# Supplied material
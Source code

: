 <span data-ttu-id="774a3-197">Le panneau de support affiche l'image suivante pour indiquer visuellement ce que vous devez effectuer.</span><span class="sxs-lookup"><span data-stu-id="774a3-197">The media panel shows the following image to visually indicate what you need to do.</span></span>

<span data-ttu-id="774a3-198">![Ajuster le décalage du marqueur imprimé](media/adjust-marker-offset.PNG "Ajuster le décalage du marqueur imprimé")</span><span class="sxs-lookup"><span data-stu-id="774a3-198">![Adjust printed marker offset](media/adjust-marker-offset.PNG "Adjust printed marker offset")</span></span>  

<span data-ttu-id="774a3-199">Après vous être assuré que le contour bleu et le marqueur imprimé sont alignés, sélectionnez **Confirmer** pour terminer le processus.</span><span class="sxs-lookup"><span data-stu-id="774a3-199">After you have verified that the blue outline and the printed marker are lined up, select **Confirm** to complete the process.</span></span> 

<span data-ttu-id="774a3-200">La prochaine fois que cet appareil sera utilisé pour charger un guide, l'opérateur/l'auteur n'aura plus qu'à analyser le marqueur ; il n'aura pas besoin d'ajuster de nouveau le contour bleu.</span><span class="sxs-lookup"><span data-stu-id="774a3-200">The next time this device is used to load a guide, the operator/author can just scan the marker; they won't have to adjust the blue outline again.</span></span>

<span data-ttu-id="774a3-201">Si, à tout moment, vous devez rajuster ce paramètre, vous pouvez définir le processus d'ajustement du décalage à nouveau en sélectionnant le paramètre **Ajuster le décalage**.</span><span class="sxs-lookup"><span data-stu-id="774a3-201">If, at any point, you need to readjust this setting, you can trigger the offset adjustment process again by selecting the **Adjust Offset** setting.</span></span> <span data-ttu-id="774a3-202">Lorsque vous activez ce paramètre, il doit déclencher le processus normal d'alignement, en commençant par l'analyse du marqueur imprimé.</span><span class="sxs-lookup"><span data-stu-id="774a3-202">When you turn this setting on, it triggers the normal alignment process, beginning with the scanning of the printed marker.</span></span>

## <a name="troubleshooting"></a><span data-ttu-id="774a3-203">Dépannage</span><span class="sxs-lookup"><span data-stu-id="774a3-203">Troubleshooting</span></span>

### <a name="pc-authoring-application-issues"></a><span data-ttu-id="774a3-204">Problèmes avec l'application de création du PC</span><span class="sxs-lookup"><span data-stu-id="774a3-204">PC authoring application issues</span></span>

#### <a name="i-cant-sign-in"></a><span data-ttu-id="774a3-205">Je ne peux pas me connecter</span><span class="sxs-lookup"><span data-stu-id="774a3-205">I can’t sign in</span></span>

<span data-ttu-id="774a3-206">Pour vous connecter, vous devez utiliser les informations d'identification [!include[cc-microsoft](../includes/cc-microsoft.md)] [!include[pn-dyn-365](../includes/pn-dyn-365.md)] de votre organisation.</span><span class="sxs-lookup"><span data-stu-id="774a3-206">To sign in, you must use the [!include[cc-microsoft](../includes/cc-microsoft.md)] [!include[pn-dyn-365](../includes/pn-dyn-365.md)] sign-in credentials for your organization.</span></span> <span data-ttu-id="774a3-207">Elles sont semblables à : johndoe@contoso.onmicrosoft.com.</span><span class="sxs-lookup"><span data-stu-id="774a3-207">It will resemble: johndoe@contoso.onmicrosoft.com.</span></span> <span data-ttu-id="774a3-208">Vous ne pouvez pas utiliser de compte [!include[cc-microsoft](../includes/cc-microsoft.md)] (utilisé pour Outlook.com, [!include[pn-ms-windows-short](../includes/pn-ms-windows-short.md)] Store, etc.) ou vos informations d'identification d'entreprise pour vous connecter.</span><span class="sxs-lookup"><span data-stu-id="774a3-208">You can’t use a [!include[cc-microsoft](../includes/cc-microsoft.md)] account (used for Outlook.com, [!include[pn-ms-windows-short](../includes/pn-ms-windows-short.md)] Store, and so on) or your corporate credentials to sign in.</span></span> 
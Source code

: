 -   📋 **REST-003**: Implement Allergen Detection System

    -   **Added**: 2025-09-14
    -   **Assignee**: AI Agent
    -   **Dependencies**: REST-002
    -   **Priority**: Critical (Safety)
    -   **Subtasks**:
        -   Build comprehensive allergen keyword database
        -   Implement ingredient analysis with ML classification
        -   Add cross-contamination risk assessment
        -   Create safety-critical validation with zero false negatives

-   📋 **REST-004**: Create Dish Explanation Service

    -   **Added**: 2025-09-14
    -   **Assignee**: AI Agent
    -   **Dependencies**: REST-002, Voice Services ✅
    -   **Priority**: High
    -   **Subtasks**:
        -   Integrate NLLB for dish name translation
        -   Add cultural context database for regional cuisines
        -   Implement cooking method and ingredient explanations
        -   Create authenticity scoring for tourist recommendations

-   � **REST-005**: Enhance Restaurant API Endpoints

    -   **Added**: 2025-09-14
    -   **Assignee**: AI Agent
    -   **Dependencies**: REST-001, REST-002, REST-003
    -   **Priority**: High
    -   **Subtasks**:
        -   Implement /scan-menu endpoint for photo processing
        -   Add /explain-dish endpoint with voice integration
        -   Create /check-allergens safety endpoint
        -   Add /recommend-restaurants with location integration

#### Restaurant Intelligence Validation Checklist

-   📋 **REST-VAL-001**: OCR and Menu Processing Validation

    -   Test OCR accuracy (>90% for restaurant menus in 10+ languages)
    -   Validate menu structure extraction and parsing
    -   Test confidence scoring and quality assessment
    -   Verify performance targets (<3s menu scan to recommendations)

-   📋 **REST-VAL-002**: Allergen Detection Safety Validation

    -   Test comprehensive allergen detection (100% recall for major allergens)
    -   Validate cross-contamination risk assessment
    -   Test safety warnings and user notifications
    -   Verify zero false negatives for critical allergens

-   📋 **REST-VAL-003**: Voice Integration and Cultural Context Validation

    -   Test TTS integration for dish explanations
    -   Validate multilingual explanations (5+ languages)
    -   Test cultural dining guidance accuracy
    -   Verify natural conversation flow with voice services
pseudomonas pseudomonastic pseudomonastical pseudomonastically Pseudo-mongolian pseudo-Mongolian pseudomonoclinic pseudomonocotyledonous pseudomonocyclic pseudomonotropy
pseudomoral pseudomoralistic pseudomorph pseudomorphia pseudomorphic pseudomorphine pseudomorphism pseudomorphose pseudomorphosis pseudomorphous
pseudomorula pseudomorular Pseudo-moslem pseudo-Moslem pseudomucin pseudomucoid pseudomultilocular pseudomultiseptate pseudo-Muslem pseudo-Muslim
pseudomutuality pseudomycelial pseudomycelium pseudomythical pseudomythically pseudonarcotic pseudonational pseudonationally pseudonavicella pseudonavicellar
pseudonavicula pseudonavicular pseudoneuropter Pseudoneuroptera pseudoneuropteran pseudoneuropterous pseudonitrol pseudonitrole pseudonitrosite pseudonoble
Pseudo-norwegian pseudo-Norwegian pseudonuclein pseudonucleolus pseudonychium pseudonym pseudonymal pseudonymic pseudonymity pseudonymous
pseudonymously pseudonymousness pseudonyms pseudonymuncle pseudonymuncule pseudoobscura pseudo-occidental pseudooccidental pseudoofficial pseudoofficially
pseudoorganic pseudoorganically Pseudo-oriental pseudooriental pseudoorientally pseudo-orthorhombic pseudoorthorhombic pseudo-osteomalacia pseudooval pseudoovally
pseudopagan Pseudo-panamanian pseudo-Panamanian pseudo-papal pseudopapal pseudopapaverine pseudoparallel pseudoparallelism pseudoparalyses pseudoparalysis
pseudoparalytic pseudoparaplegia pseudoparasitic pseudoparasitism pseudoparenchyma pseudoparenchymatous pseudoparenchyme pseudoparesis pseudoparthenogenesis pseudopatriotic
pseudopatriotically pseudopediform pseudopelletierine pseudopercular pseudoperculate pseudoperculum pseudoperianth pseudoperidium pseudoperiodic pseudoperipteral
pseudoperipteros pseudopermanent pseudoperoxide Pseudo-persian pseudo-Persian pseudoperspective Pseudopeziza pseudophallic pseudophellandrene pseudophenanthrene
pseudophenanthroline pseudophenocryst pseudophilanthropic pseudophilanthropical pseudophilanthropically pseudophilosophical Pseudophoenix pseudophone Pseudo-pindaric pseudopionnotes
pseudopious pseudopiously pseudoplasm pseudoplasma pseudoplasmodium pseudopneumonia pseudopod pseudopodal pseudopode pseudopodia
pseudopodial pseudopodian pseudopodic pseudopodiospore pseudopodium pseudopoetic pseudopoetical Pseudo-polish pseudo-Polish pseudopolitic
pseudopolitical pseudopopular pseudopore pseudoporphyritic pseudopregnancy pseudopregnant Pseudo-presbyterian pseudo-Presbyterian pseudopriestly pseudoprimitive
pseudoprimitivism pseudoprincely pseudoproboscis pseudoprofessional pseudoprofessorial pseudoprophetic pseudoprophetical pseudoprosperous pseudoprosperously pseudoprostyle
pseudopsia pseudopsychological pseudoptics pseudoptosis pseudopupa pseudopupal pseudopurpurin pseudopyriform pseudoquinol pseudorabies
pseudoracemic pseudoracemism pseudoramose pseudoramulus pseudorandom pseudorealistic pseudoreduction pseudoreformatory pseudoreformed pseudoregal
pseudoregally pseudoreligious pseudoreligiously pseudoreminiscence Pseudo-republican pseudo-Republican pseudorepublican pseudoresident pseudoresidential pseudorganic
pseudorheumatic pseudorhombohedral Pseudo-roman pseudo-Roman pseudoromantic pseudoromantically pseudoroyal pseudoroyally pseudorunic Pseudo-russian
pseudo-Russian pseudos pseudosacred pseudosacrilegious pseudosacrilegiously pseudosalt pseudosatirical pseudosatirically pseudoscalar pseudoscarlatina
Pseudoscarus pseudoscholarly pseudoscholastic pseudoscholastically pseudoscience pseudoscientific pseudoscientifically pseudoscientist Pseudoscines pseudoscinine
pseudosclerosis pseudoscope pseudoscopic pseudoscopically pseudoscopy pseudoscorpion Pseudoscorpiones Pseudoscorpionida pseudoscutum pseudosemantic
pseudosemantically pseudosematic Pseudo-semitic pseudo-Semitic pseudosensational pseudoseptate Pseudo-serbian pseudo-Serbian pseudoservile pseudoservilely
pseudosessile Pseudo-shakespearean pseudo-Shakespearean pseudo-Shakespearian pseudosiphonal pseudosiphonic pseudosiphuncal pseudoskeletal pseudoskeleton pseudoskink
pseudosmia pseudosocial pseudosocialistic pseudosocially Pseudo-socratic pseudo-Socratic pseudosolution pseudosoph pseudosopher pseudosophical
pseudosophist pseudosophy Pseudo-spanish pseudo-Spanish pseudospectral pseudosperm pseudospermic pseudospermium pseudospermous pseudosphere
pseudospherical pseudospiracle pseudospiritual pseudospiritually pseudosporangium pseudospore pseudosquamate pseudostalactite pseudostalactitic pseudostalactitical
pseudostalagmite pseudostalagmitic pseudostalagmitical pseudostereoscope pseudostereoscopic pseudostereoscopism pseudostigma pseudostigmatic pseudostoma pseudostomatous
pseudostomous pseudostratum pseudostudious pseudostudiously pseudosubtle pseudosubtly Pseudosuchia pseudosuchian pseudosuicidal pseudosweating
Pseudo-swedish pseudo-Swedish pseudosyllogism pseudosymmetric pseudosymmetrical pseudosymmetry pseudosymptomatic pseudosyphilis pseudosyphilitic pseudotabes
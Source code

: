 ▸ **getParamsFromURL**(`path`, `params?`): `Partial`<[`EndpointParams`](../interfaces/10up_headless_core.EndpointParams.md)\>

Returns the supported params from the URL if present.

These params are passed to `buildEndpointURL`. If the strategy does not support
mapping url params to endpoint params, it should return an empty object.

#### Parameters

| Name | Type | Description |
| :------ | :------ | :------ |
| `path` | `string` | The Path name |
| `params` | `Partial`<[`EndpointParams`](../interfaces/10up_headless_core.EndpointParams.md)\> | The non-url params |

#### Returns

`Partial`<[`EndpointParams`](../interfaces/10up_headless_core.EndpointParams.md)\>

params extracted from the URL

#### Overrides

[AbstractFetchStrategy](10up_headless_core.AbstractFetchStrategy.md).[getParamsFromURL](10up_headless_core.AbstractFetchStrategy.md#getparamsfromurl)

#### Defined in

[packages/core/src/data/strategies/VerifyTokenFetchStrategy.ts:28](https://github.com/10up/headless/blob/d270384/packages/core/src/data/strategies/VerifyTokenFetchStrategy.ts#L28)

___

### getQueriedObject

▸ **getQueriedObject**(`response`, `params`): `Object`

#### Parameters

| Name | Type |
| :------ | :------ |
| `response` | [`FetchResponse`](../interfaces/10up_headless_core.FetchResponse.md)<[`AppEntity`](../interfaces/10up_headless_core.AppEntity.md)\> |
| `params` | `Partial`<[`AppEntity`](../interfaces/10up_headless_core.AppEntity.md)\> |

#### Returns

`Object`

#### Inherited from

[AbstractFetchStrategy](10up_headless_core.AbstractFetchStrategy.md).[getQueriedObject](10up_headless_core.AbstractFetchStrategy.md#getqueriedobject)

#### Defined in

# What you should do
Take from the material above the lines running from the one with "pseudopsia pseudopsychological pseudoptics" through the one with "pseudosessile Pseudo-shakespearean pseudo-Shakespearean", and repeat them exactly, with nothing else.

# Task result
pseudopsia pseudopsychological pseudoptics pseudoptosis pseudopupa pseudopupal pseudopurpurin pseudopyriform pseudoquinol pseudorabies
pseudoracemic pseudoracemism pseudoramose pseudoramulus pseudorandom pseudorealistic pseudoreduction pseudoreformatory pseudoreformed pseudoregal
pseudoregally pseudoreligious pseudoreligiously pseudoreminiscence Pseudo-republican pseudo-Republican pseudorepublican pseudoresident pseudoresidential pseudorganic
pseudorheumatic pseudorhombohedral Pseudo-roman pseudo-Roman pseudoromantic pseudoromantically pseudoroyal pseudoroyally pseudorunic Pseudo-russian
pseudo-Russian pseudos pseudosacred pseudosacrilegious pseudosacrilegiously pseudosalt pseudosatirical pseudosatirically pseudoscalar pseudoscarlatina
Pseudoscarus pseudoscholarly pseudoscholastic pseudoscholastically pseudoscience pseudoscientific pseudoscientifically pseudoscientist Pseudoscines pseudoscinine
pseudosclerosis pseudoscope pseudoscopic pseudoscopically pseudoscopy pseudoscorpion Pseudoscorpiones Pseudoscorpionida pseudoscutum pseudosemantic
pseudosemantically pseudosematic Pseudo-semitic pseudo-Semitic pseudosensational pseudoseptate Pseudo-serbian pseudo-Serbian pseudoservile pseudoservilely
pseudosessile Pseudo-shakespearean pseudo-Shakespearean pseudo-Shakespearian pseudosiphonal pseudosiphonic pseudosiphuncal pseudoskeletal pseudoskeleton pseudoskink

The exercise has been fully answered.